Dr. Derek Raghavan: So, that's a complex question, and I think there are several strands to the answer. I think the first thing I would say is, it really is time for us to recognize that we are at an inflection point. And we need to move from analysis paralysis to a new paradigm, which I would call, equity of survival. I have to say, I'm really over the multiple meetings that most of the professional societies have where people seem to feel good about saying, "Yep, we've come together and we've decided there really are disparities."
We've known that there were disparities of care for probably 20 years, and some of us have done something about it and others haven't. But I think it's time to define equity of survival, and you can certainly do it. And what I mean by that is as follows: so, if I could use an example of a study from our place at the Levine Cancer Institute, Dr. Bei Hu, who is a very talented young lymphoma specialist, analyzed our outcomes for poorly insured, or uninsured, predominantly black American populations versus wealthy whites.
And she published in Cancer and also presented prior to that at ASH, the fact that we had identical outcomes for diffuse large B-cell lymphoma; our hypothesis is that we were able to improve the results by using nurse navigation to help the underprivileged patients be able to adhere to the rigorous constraints of cuff management of diffuse large B-cell lymphoma. But you know, the fact is we are able to show that survival is the same in those two population groups. So, it isn't a question of, "Did you do more? Did you spend more time?" At the end of the day, the parameter is, they lived the same, and the quality of their lives, as we've measured, it was the same. So, I think that's one piece.

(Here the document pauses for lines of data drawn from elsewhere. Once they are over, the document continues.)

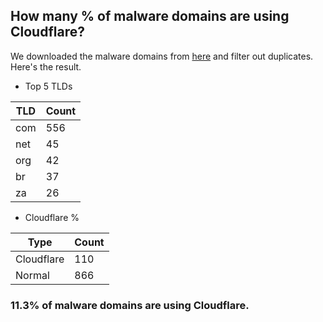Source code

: ## How many % of malware domains are using Cloudflare?


We downloaded the malware domains from [here](https://urlhaus.abuse.ch) and filter out duplicates.
Here's the result.


[//]: # (start replacement)


- Top 5 TLDs

| TLD | Count |
| --- | --- |
| com | 556 |
| net | 45 |
| org | 42 |
| br | 37 |
| za | 26 |


- Cloudflare %

| Type | Count |
| --- | --- |
| Cloudflare | 110 |
| Normal | 866 |


### 11.3% of malware domains are using Cloudflare.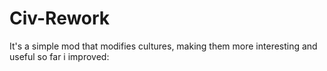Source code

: # Civ-Rework
It's a simple mod that modifies cultures, making them more interesting and useful
so far i improved: 
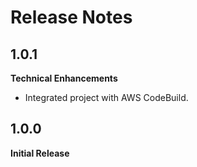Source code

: # Release Notes

## 1.0.1
**Technical Enhancements**

* Integrated project with AWS CodeBuild.

## 1.0.0
**Initial Release**
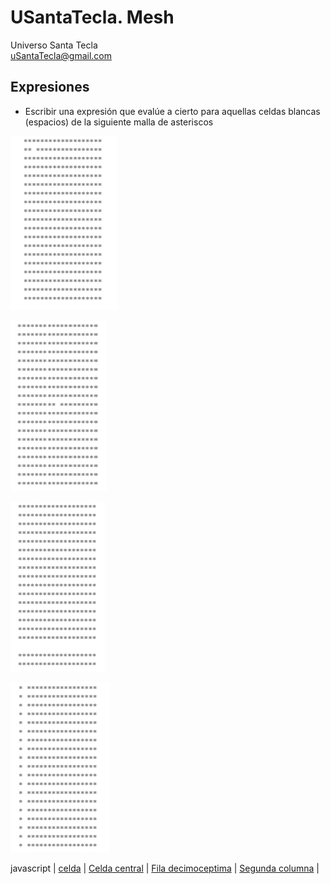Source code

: # USantaTecla. Mesh
Universo Santa Tecla  
[uSantaTecla@gmail.com](mailto:uSantaTecla@gmail.com) 

## Expresiones

* Escribir una expresión que evalúe a cierto para aquellas celdas blancas (espacios) de la siguiente malla de asteriscos


![Celda](https://github.com/USantaTecla-mesh/requirements/blob/master/src/docs/asciidoc/images/malla1.png)

![Celda central](https://github.com/USantaTecla-mesh/requirements/blob/master/src/docs/asciidoc/images/malla2.png)

![Fila decimoceptima](https://github.com/USantaTecla-mesh/requirements/blob/master/src/docs/asciidoc/images/malla3.png)

![Segunda columna](https://github.com/USantaTecla-mesh/requirements/blob/master/src/docs/asciidoc/images/malla4.png)

javascript
|
[celda](https://github.com/USantaTecla-mesh/javascript/blob/master/expresiones/celda/Celda.js)
|
[Celda central](https://github.com/USantaTecla-mesh/javascript/blob/master/expresiones/celdaCentral/Celda%20central.js)
|
[Fila decimoceptima](https://github.com/USantaTecla-mesh/javascript/blob/master/expresiones/filaDecimoceptima/Fila%20decimoseptima.js)
|
[Segunda columna](https://github.com/USantaTecla-mesh/javascript/blob/master/expresiones/segundaColumna/Segunda%20columna.js)
|



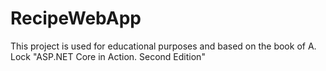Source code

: # RecipeWebApp

This project is used for educational purposes and based on the book of A. Lock "ASP.NET Core in Action. Second Edition"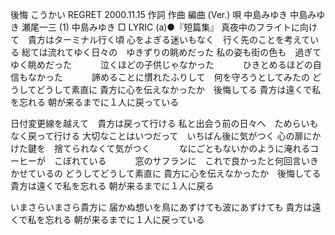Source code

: 
後悔
こうかい
REGRET
2000.11.15
作詞  作曲  編曲 (Ver.)   唄
中島みゆき   中島みゆき   瀬尾一三 (1)
中島みゆき
□ LYRIC (a)●『短篇集』
真夜中のフライトに向けて　貴方はターミナル行く頃
心をよぎる迷いもなく　行く先のことを考えている
総ては流れてゆく日々の　ゆきずりの眺めだった
私の姿も街の色も　過ぎてゆく眺めだった
　　　泣くほどの子供じゃなかった
　　　ひきとめるほどの自信もなかった
　　　諦めることに慣れたふりして　何を守ろうとしてみたの
どうしてどうして素直に
貴方に心を伝えなかったか　後悔してる
貴方は遠くで私を忘れる
朝が来るまでに１人に戻っている

日付変更線を越えて　貴方は戻って行ける
私と出会う前の日々へ　ためらいもなく戻って行ける
大切なことはいつだって　いちばん後に気がつく
心の扉にかけた鍵を　捨てられなくて気がつく
　　　なにごともないかのように淹れるコーヒーが　こぼれている
　　　窓のサフランに　これで良かったと何回言いきかせているの
どうしてどうして素直に
貴方に心を伝えなかったか　後悔してる
貴方は遠くで私を忘れる
朝が来るまでに１人に戻る

いまさらいまさら貴方に
届かぬ想いを鳥にあずけても波にあずけても
貴方は遠くで私を忘れる
朝が来るまでに１人に戻っている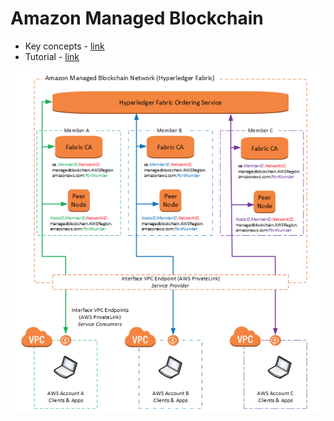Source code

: #  Amazon Managed Blockchain

 - Key concepts - [link](https://docs.aws.amazon.com/managed-blockchain/latest/managementguide/network-components.html)
  - Tutorial - [link](https://docs.aws.amazon.com/managed-blockchain/latest/managementguide/managed-blockchain-get-started-tutorial.html)

 ![AWS Managed Blockchain Concepts](/images/aws-blockchain.png)


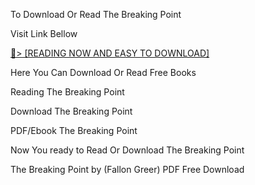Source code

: To Download Or Read The Breaking Point

Visit Link Bellow

<a href="https://uk.ebookarea.xyz/?book=218315860-the-breaking-point">📖&gt; [READING NOW AND EASY TO DOWNLOAD]</a>

Here You Can Download Or Read Free Books

Reading The Breaking Point

Download The Breaking Point

PDF/Ebook The Breaking Point

Now You ready to Read Or Download The Breaking Point

The Breaking Point by (Fallon Greer) PDF Free Download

I'm a bit negative about the government's new EOM. I've kept my institute out of the first OCM model because I thought that they were going to waste our time, and they played with it, and they learned very little, and then they generated a new model. I am very happy that there are health equity components in it, but of course, what we already know is government doesn't enforce those very well.
If you look at the National Cancer Institute, and from my time on the parent committee and doing reviews, I was constantly saying, "But we aren't seeing the appropriate representation of minorities." Journal editors are still allowing the NCI-designated comprehensive cancer centers to publish papers with less than 5% Black Americans. And the argument is, "Oh, that's not in our demographic." But that's nonsense because the demographic of Black Americans and Hispanics in most parts of the United States are pretty well known, and the centers that I'm thinking about have perfectly large numbers of Black American, and Hispanic, and Native American patients.
You know, I think there are two dimensions; one is government actually has to mean that they want to see things happen and enforce it appropriately, but at the same time, the idea that we're checking a box by doing yet another study of underserved populations where we're looking at demography, and their eating habits, and so on, when we're not concentrating on treatment-based survival. And the journal editors are turning down papers as being too descriptive when they report smaller studies of African American or Native American patients. All of those things have to be fixed, in my opinion.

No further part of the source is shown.